*** LISTED ENTRIES ***
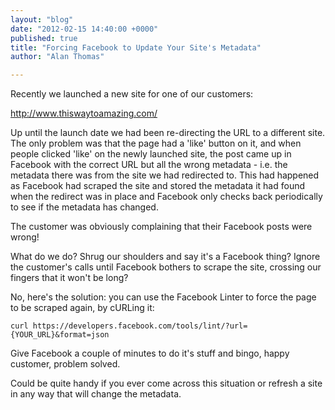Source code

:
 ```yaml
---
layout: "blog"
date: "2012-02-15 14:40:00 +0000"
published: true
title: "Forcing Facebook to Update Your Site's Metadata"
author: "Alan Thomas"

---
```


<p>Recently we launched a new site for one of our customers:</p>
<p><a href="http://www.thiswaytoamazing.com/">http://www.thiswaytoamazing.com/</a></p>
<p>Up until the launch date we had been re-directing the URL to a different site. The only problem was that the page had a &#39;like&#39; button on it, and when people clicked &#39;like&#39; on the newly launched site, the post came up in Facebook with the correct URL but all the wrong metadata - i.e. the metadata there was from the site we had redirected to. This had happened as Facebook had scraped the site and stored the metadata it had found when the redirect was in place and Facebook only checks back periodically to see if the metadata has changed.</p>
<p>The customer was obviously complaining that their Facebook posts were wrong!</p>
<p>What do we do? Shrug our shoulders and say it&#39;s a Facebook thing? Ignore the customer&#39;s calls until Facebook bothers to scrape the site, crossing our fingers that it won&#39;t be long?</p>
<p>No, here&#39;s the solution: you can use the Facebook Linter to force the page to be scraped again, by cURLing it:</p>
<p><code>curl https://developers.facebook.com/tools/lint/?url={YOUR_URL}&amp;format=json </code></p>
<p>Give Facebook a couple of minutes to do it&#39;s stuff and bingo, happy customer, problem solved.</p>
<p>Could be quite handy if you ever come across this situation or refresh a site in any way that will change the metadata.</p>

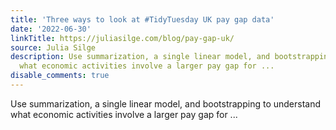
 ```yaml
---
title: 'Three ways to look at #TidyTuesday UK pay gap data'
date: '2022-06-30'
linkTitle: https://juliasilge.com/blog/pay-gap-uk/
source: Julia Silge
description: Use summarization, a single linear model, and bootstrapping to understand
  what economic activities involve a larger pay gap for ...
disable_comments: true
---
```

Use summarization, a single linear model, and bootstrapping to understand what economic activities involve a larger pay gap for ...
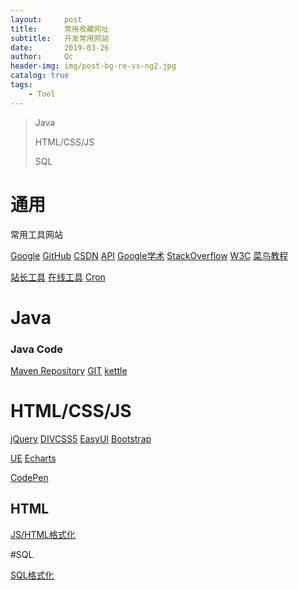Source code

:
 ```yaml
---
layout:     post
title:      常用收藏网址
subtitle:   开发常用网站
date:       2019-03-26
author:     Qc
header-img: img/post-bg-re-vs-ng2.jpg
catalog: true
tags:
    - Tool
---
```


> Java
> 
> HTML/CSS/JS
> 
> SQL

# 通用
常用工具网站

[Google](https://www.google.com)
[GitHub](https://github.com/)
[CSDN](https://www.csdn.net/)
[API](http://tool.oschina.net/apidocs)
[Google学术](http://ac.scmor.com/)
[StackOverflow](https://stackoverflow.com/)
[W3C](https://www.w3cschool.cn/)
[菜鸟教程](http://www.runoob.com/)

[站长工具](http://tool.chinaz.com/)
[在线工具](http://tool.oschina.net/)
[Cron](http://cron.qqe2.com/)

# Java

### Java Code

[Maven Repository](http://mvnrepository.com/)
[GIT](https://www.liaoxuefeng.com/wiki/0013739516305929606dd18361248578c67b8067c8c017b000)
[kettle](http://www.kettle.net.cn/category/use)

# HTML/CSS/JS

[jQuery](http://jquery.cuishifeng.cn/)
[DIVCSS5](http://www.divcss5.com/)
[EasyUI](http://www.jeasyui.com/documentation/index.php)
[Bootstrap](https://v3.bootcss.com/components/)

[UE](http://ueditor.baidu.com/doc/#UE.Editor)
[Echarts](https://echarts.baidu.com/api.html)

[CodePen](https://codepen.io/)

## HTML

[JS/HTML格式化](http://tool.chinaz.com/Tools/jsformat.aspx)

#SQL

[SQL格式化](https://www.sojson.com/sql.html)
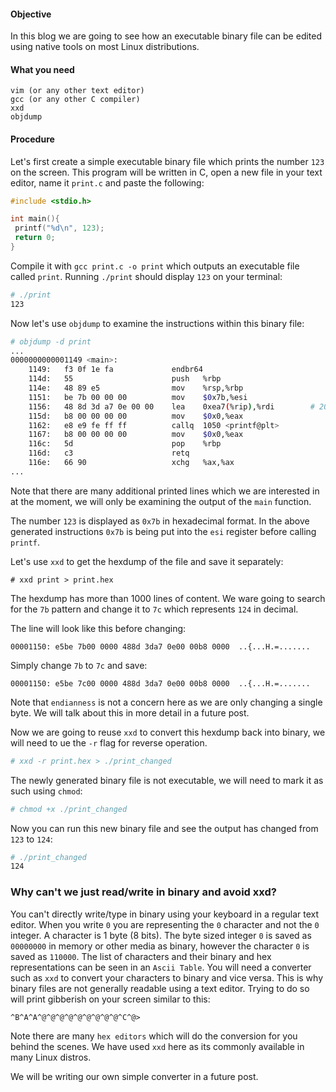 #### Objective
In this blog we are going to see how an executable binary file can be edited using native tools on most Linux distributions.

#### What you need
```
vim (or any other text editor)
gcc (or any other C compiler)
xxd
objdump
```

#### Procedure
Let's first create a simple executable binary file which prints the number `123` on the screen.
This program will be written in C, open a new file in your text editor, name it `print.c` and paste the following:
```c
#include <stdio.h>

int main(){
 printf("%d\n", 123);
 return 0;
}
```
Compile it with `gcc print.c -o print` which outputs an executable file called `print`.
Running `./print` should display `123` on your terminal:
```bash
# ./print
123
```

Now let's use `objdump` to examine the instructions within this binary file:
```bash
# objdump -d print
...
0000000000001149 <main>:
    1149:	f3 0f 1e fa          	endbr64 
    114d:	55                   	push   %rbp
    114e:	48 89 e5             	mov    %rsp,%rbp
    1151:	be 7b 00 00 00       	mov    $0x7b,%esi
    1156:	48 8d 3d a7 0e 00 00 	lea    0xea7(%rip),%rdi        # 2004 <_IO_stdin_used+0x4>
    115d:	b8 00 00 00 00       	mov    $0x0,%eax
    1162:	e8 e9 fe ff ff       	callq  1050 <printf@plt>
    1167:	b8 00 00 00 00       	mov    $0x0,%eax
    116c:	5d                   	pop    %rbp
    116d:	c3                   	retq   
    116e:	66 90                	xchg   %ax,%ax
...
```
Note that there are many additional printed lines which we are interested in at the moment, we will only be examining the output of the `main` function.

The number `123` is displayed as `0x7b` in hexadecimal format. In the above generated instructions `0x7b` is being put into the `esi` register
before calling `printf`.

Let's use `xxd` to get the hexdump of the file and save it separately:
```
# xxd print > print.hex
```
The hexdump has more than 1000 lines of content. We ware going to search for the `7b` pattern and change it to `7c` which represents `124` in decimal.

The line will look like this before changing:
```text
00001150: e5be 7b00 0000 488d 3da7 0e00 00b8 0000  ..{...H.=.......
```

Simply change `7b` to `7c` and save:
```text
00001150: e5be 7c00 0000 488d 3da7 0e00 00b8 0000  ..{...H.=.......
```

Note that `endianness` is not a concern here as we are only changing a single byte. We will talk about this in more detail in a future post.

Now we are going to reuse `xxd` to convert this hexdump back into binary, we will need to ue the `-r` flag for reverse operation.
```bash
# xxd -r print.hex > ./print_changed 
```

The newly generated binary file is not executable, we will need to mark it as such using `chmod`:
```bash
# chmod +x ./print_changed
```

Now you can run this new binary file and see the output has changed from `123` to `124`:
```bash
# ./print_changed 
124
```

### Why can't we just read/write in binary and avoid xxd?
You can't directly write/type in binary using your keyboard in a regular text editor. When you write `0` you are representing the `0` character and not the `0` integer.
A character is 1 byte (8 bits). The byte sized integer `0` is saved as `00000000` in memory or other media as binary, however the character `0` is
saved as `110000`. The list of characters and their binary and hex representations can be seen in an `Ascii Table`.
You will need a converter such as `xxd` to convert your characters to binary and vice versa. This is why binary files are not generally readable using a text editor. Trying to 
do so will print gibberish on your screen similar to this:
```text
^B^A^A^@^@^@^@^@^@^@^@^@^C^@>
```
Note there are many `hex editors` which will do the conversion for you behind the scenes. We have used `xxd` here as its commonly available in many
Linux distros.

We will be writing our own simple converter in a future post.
***
Take the entries shown above and quote them verbatim, passing over the pictures.

Source code

:
 ```yaml
---
layout: "blog"
date: "2012-02-15 14:40:00 +0000"
published: true
title: "Forcing Facebook to Update Your Site's Metadata"
author: "Alan Thomas"

---
```


<p>Recently we launched a new site for one of our customers:</p>
<p><a href="http://www.thiswaytoamazing.com/">http://www.thiswaytoamazing.com/</a></p>
<p>Up until the launch date we had been re-directing the URL to a different site. The only problem was that the page had a &#39;like&#39; button on it, and when people clicked &#39;like&#39; on the newly launched site, the post came up in Facebook with the correct URL but all the wrong metadata - i.e. the metadata there was from the site we had redirected to. This had happened as Facebook had scraped the site and stored the metadata it had found when the redirect was in place and Facebook only checks back periodically to see if the metadata has changed.</p>
<p>The customer was obviously complaining that their Facebook posts were wrong!</p>
<p>What do we do? Shrug our shoulders and say it&#39;s a Facebook thing? Ignore the customer&#39;s calls until Facebook bothers to scrape the site, crossing our fingers that it won&#39;t be long?</p>
<p>No, here&#39;s the solution: you can use the Facebook Linter to force the page to be scraped again, by cURLing it:</p>
<p><code>curl https://developers.facebook.com/tools/lint/?url={YOUR_URL}&amp;format=json </code></p>
<p>Give Facebook a couple of minutes to do it&#39;s stuff and bingo, happy customer, problem solved.</p>
<p>Could be quite handy if you ever come across this situation or refresh a site in any way that will change the metadata.</p>

 ```yaml
---
title: 'Three ways to look at #TidyTuesday UK pay gap data'
date: '2022-06-30'
linkTitle: https://juliasilge.com/blog/pay-gap-uk/
source: Julia Silge
description: Use summarization, a single linear model, and bootstrapping to understand
  what economic activities involve a larger pay gap for ...
disable_comments: true
---
```

Use summarization, a single linear model, and bootstrapping to understand what economic activities involve a larger pay gap for ...
Source code

:
 ```yaml
---
layout:     post
title:      常用收藏网址
subtitle:   开发常用网站
date:       2019-03-26
author:     Qc
header-img: img/post-bg-re-vs-ng2.jpg
catalog: true
tags:
    - Tool
---
```


> Java
> 
> HTML/CSS/JS
> 
> SQL

# 通用
常用工具网站

[Google](https://www.google.com)
[GitHub](https://github.com/)
[CSDN](https://www.csdn.net/)
[API](http://tool.oschina.net/apidocs)
[Google学术](http://ac.scmor.com/)
[StackOverflow](https://stackoverflow.com/)
[W3C](https://www.w3cschool.cn/)
[菜鸟教程](http://www.runoob.com/)

[站长工具](http://tool.chinaz.com/)
[在线工具](http://tool.oschina.net/)
[Cron](http://cron.qqe2.com/)

# Java

### Java Code

[Maven Repository](http://mvnrepository.com/)
[GIT](https://www.liaoxuefeng.com/wiki/0013739516305929606dd18361248578c67b8067c8c017b000)
[kettle](http://www.kettle.net.cn/category/use)

# HTML/CSS/JS

[jQuery](http://jquery.cuishifeng.cn/)
[DIVCSS5](http://www.divcss5.com/)
[EasyUI](http://www.jeasyui.com/documentation/index.php)
[Bootstrap](https://v3.bootcss.com/components/)

[UE](http://ueditor.baidu.com/doc/#UE.Editor)
[Echarts](https://echarts.baidu.com/api.html)

[CodePen](https://codepen.io/)

## HTML

[JS/HTML格式化](http://tool.chinaz.com/Tools/jsformat.aspx)

#SQL

[SQL格式化](https://www.sojson.com/sql.html)
 #### Objective
In this blog we are going to see how an executable binary file can be edited using native tools on most Linux distributions.

#### What you need
```
vim (or any other text editor)
gcc (or any other C compiler)
xxd
objdump
```

#### Procedure
Let's first create a simple executable binary file which prints the number `123` on the screen.
This program will be written in C, open a new file in your text editor, name it `print.c` and paste the following:
```c
#include <stdio.h>

int main(){
 printf("%d\n", 123);
 return 0;
}
```
Compile it with `gcc print.c -o print` which outputs an executable file called `print`.
Running `./print` should display `123` on your terminal:
```bash
# ./print
123
```

Now let's use `objdump` to examine the instructions within this binary file:
```bash
# objdump -d print
...
0000000000001149 <main>:
    1149:	f3 0f 1e fa          	endbr64 
    114d:	55                   	push   %rbp
    114e:	48 89 e5             	mov    %rsp,%rbp
    1151:	be 7b 00 00 00       	mov    $0x7b,%esi
    1156:	48 8d 3d a7 0e 00 00 	lea    0xea7(%rip),%rdi        # 2004 <_IO_stdin_used+0x4>
    115d:	b8 00 00 00 00       	mov    $0x0,%eax
    1162:	e8 e9 fe ff ff       	callq  1050 <printf@plt>
    1167:	b8 00 00 00 00       	mov    $0x0,%eax
    116c:	5d                   	pop    %rbp
    116d:	c3                   	retq   
    116e:	66 90                	xchg   %ax,%ax
...
```
Note that there are many additional printed lines which we are interested in at the moment, we will only be examining the output of the `main` function.

The number `123` is displayed as `0x7b` in hexadecimal format. In the above generated instructions `0x7b` is being put into the `esi` register
before calling `printf`.

Let's use `xxd` to get the hexdump of the file and save it separately:
```
# xxd print > print.hex
```
The hexdump has more than 1000 lines of content. We ware going to search for the `7b` pattern and change it to `7c` which represents `124` in decimal.

The line will look like this before changing:
```text
00001150: e5be 7b00 0000 488d 3da7 0e00 00b8 0000  ..{...H.=.......
```

Simply change `7b` to `7c` and save:
```text
00001150: e5be 7c00 0000 488d 3da7 0e00 00b8 0000  ..{...H.=.......
```

Note that `endianness` is not a concern here as we are only changing a single byte. We will talk about this in more detail in a future post.

Now we are going to reuse `xxd` to convert this hexdump back into binary, we will need to ue the `-r` flag for reverse operation.
```bash
# xxd -r print.hex > ./print_changed 
```

The newly generated binary file is not executable, we will need to mark it as such using `chmod`:
```bash
# chmod +x ./print_changed
```

Now you can run this new binary file and see the output has changed from `123` to `124`:
```bash
# ./print_changed 
124
```

### Why can't we just read/write in binary and avoid xxd?
You can't directly write/type in binary using your keyboard in a regular text editor. When you write `0` you are representing the `0` character and not the `0` integer.
A character is 1 byte (8 bits). The byte sized integer `0` is saved as `00000000` in memory or other media as binary, however the character `0` is
saved as `110000`. The list of characters and their binary and hex representations can be seen in an `Ascii Table`.
You will need a converter such as `xxd` to convert your characters to binary and vice versa. This is why binary files are not generally readable using a text editor. Trying to 
do so will print gibberish on your screen similar to this:
```text
^B^A^A^@^@^@^@^@^@^@^@^@^C^@>
```
Note there are many `hex editors` which will do the conversion for you behind the scenes. We have used `xxd` here as its commonly available in many
Linux distros.

We will be writing our own simple converter in a future post.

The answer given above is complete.